事象変移で見られる現象 / Xenosaga
1. 消失現象 30%
事象変移では様々な理由で物質(肉体)と意識が一瞬のうちに入れ替わるので、人々の目には物質(肉体)がいきなり消失したように見える。これが消失現象である。
無機物などに起きる入れ替わり現象では、実数領域の物質そのものが虚数領域の意識と入れ替わってしまうため、それまで実数領域で知覚されていた物質は消える。かわりに実数領域には物質の意識が移動してくるが、これは人間の目に映らないか、映ったとしても光や音といった元の物質とは著しく異なる形状をしているので、同一のものとは認識できない。
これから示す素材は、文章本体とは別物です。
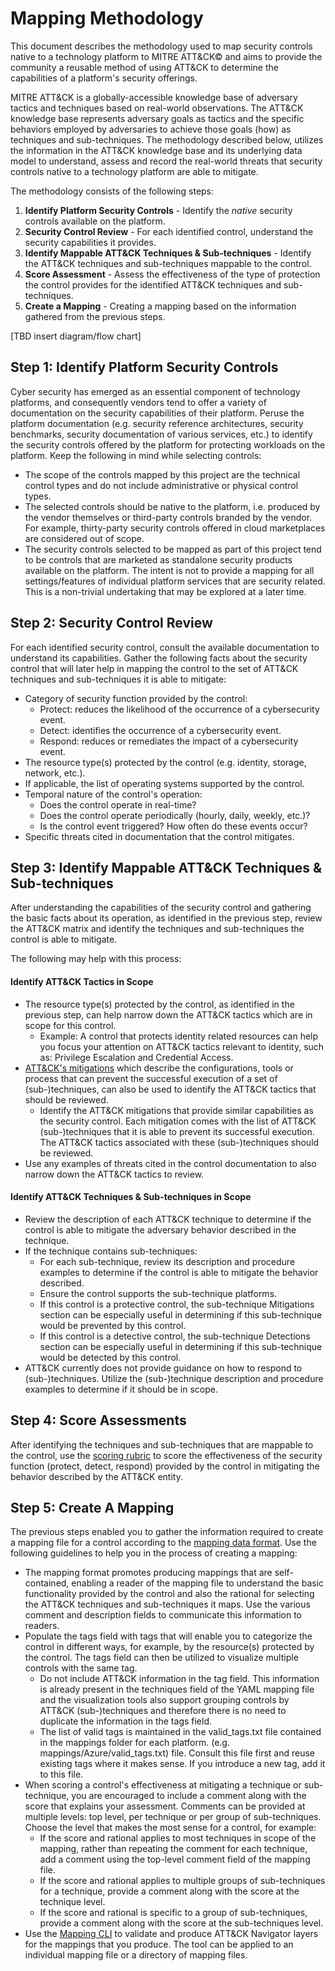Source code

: # Mapping Methodology

This document describes the methodology used to map security controls native to a technology platform to MITRE ATT&CK&copy; and aims to provide the community a reusable method of using ATT&CK to determine the capabilities of a platform's security offerings.

MITRE ATT&CK is a globally-accessible knowledge base of adversary tactics and techniques based on real-world observations. The ATT&CK knowledge base represents adversary goals as tactics and the specific behaviors employed by adversaries to achieve those goals (how) as techniques and sub-techniques.   The methodology described below, utilizes the information in the ATT&CK knowledge base and its underlying data model to understand, assess and record the real-world threats that security controls native to a technology platform are able to mitigate.

The methodology consists of the following steps:
1. **Identify Platform Security Controls** - Identify the *native* security controls available on the platform.
1. **Security Control Review** - For each identified control, understand the security capabilities it provides.
1. **Identify Mappable ATT&CK Techniques & Sub-techniques** - Identify the ATT&CK techniques and sub-techniques mappable to the control.
1. **Score Assessment** - Assess the effectiveness of the type of protection the control provides for the identified ATT&CK techniques and sub-techniques.
1. **Create a Mapping** - Creating a mapping based on the information gathered from the previous steps. 

[TBD insert diagram/flow chart]

## Step 1:  Identify Platform Security Controls
Cyber security has emerged as an essential component of technology platforms, and consequently vendors tend to offer a variety of documentation on the security capabilities of their platform.  Peruse the platform documentation (e.g. security reference architectures, security benchmarks, security documentation of various services, etc.) to identify the security controls offered by the platform for protecting workloads on the platform.  Keep the following in mind while selecting controls:
- The scope of the controls mapped by this project are the technical control types and do not include administrative or physical control types.
- The selected controls should be native to the platform, i.e. produced by the vendor themselves or third-party controls branded by the vendor.  For example, thirty-party security controls offered in cloud marketplaces are considered out of scope.
- The security controls selected to be mapped as part of this project tend to be controls that are marketed as standalone security products available on the platform.  The intent is not to provide a mapping for all settings/features of individual platform services that are security related.  This is a non-trivial undertaking that may be explored at a later time.

## Step 2:  Security Control Review
For each identified security control, consult the available documentation to understand its capabilities.  Gather the following facts about the security control that will later help in mapping the control to the set of ATT&CK techniques and sub-techniques it is able to mitigate:
- Category of security function provided by the control:
    - Protect:  reduces the likelihood of the occurrence of a cybersecurity event.
    - Detect:   identifies the occurrence of a cybersecurity event.
    - Respond:  reduces or remediates the impact of a cybersecurity event.
- The resource type(s) protected by the control (e.g. identity, storage, network, etc.).
- If applicable, the list of operating systems supported by the control.
- Temporal nature of the control's operation:
    - Does the control operate in real-time?
    - Does the control operate periodically (hourly, daily, weekly, etc.)?
    - Is the control event triggered? How often do these events occur?
- Specific threats cited in documentation that the control mitigates.

## Step 3:  Identify Mappable ATT&CK Techniques & Sub-techniques
After understanding the capabilities of the security control and gathering the basic facts about its operation, as identified in the previous step, review the ATT&CK matrix and identify the techniques and sub-techniques the control is able to mitigate.

The following may help with this process:

#### Identify ATT&CK Tactics in Scope
- The resource type(s) protected by the control, as identified in the previous step, can help narrow down the ATT&CK tactics which are in scope for this control.
    - Example:  A control that protects identity related resources can help you focus your attention on ATT&CK tactics relevant to identity, such as:  Privilege Escalation and Credential Access.
- [ATT&CK's mitigations](https://attack.mitre.org/mitigations/enterprise/) which describe the configurations, tools or process that can prevent the successful execution of a set of (sub-)techniques, can also be used to identify the ATT&CK tactics that should be reviewed.  
    - Identify the ATT&CK mitigations that provide similar capabilities as the security control.  Each mitigation comes with the list of ATT&CK (sub-)techniques that it is able to prevent its successful execution.  The ATT&CK tactics associated with these (sub-)techniques should be reviewed.
- Use any examples of threats cited in the control documentation to also narrow down the ATT&CK tactics to review.

#### Identify ATT&CK Techniques & Sub-techniques in Scope
- Review the description of each ATT&CK technique to determine if the control is able to mitigate the adversary behavior described in the technique.
- If the technique contains sub-techniques:
    - For each sub-technique, review its description and procedure examples to determine if the control is able to mitigate the behavior described.
    - Ensure the control supports the sub-technique platforms.
    - If this control is a protective control, the sub-technique Mitigations section can be especially useful in determining if this sub-technique would be prevented by this control.
    - If this control is a detective control, the sub-technique Detections section can be especially useful in determining if this sub-technique would be detected by this control.
- ATT&CK currently does not provide guidance on how to respond to (sub-)techniques.  Utilize the (sub-)technique description and
procedure examples to determine if it should be in scope.


## Step 4:  Score Assessments
After identifying the techniques and sub-techniques that are mappable to the control, use the [scoring rubric](./scoring.md) to score the effectiveness of the security function (protect, detect, respond) provided by the control in mitigating the behavior described by the ATT&CK entity.

## Step 5:  Create A Mapping
The previous steps enabled you to gather the information required to create a mapping file for a control according to the [mapping data format](./mapping_format.md).  Use the following guidelines to help you in the process of creating a mapping:
- The mapping format promotes producing mappings that are self-contained, enabling a reader of the mapping file to understand the basic functionality provided by the control and also the rational for selecting the ATT&CK techniques and sub-techniques it maps.  Use the various comment and description fields to communicate this information to readers.
- Populate the tags field with tags that will enable you to categorize the control in different ways, for example, by the resource(s) protected by the control.  The tags field can then be utilized to visualize multiple controls with the same tag.
    - Do not include ATT&CK information in the tag field.  This information is already present in the techniques field of the YAML mapping file and the visualization tools also support grouping controls by ATT&CK (sub-)techniques and therefore there is no need to duplicate the information in the tags field.
    - The list of valid tags is maintained in the valid_tags.txt file contained in the mappings folder for each platform.  (e.g. mappings/Azure/valid_tags.txt) file.  Consult this file first and reuse existing tags where it makes sense.  If you introduce a new tag, add it to this file.
- When scoring a control's effectiveness at mitigating a technique or sub-technique, you are encouraged to include a comment along with the score that explains your assessment.  Comments can be provided at multiple levels: top level, per technique or per group of sub-techniques.  Choose the level that makes the most sense for a control, for example:
    - If the score and rational applies to most techniques in scope of the mapping, rather than repeating the comment for each technique, add a comment using the top-level comment field of the mapping file.
    - If the score and rational applies to multiple groups of sub-techniques for a technique, provide a comment along with the score at the technique level.
    - If the score and rational is specific to a group of sub-techniques, provide a comment along with the score at the sub-techniques level.
- Use the [Mapping CLI](../tools/README.md) to validate and produce ATT&CK Navigator layers for the mappings that you produce.  The tool can be applied to an individual mapping file or a directory of mapping files.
また意識が実数領域へと移動するとき、必ずしも元の物質が存在していた場所に出現するとは限らない。概ねはほぼ同じ場所に出現するが、遠く離れた場所に出現することもある。
人間などに起きる入れ替わり現象は、観測行為によって集合的無意識内の意識が散逸させられ、その散逸した意識がゾハルを求めて実数領域に移動することで発生する。虚数実数を問わず、ひとつの領域に意識と物質が同時に存在することはできないため、それまで実数領域に存在していた肉体は、散逸し実数領域に移動してきた意識と入れ替わる形で、虚数領域に取り込まれる。その結果、ひとりの消失現象が起きると同時にグノーシスが一体出現する。つまり人間などの消失現象とグノーシスの出現は、かならずセットで起きるのである。無機物などの場合と同様、グノーシスは概ね人間が消えたのとほぼ同じ場所に出現するが、遠く離れた場所に出現することもある。
この消失現象+グノーシス出現が緩徐に進行した場合は、後述する「グノーシス現象」の一種として人間の目に知覚される。
2. 白化現象 40%
白化現象とは、高度な精神活動を行う生命体(主に人間)が塩化ナトリウムの結晶体に変化してしまう現象である。部分的な白化は可逆性変化だが、完全に白化してしまうと不可逆性となり元には戻らないため、完全な白化は死と同義である。また岩塩のような巨大結晶ではなく、塩を固めたオブジェのような状態となるので、形が崩れやすい。
先にも述べたが、事象変移を引き起こす大規模な観測行為は、強制的に集合的無意識内の意識を散逸させる。だが実際に散逸する意識となるのは少数派である。生命体の意識波動は観測行為で用いられる観測用波動よりもはるかに微弱なので、観測用波動に暴露した瞬間ほとんどが消滅してしまうからだ。意識が瞬殺された場合は白化現象も一瞬で終わるが、消滅までに時間がかかる、つまり意識が徐々に崩壊していった場合、白化現象はじわじわと進む。完全な白化までにかかる時間は、観測用波動の強さと対象の意識波動の強さ=意志の強さによって変化する。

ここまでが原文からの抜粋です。